Nel momento in cui la preoccupante crisi economica rende più scarse le risorse a disposizione, le dirigenze delle repubbliche tendono a privilegiare l'etnia che è maggioritaria - la propria - e a discriminare le altre, soffiando sul fuoco delle differenze e spesso delle ataviche contrapposizioni. Per rafforzare il loro potere, i capi accusano Mosca di sfruttare le repubbliche e avanzano rivendicazioni di tipo nazionalista: vogliono rendere ufficiale la lingua locale, diffondere la propria cultura e seguire i riti e i costumi della propria tradizione.

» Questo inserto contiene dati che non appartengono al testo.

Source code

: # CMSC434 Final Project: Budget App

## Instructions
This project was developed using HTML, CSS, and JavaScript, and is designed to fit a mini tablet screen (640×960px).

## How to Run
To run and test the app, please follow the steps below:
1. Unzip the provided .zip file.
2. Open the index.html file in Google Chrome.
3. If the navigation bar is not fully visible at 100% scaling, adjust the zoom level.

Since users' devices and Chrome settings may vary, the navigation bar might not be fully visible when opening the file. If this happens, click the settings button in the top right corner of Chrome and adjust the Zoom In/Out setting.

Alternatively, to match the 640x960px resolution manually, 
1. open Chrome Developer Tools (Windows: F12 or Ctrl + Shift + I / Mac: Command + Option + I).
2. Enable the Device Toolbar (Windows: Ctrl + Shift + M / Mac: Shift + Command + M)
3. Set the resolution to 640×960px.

La richiesta di maggiore autonomia sfocia ben presto in spinta all'indipendenza e alla secessione la cui possibilità è garantita peraltro formalmente dalla Costituzione sovietica. Questo avviene in particolar modo nelle repubbliche dove l'etnia prevalente costituisce la grande maggioranza della popolazione (Moldavia, Armenia, Georgia, Ucraina). I paesi baltici (Lituania, Lettonia, Estonia), annessi all'Unione Sovietica durante la seconda guerra mondiale, e che vantano un maggior benessere economico rispetto alle altre repubbliche, sono in prima fila nella mobilitazione nazionale e vogliono separarsi da Mosca.
Più il nazionalismo è acceso e radicale e più sembra trovare consensi tra popolazioni che reclamano il cambiamento: le difficoltà spingono sempre più a trovare - a Mosca o nelle minoranze presenti nelle repubbliche - un colpevole o un bersaglio su cui sfogare la propria rabbia. Conflitti anche sanguinosi si moltiplicano in diverse parti dell'URSS: di fronte a essi Mosca si mostra debole e priva di coerenza, favorendo così il rafforzarsi di movimenti nazionalisti estremisti, in molti casi guidati dalla stessa dirigenza comunista locale. Ad aggravare la situazione è la sorte delle minoranze russe all'interno delle repubbliche. Abituate per tradizione a ruoli di potere e a posizioni di privilegio, ora diventano oggetto di accuse e discriminazioni, rendendo spesso più acuti i conflitti a Mosca.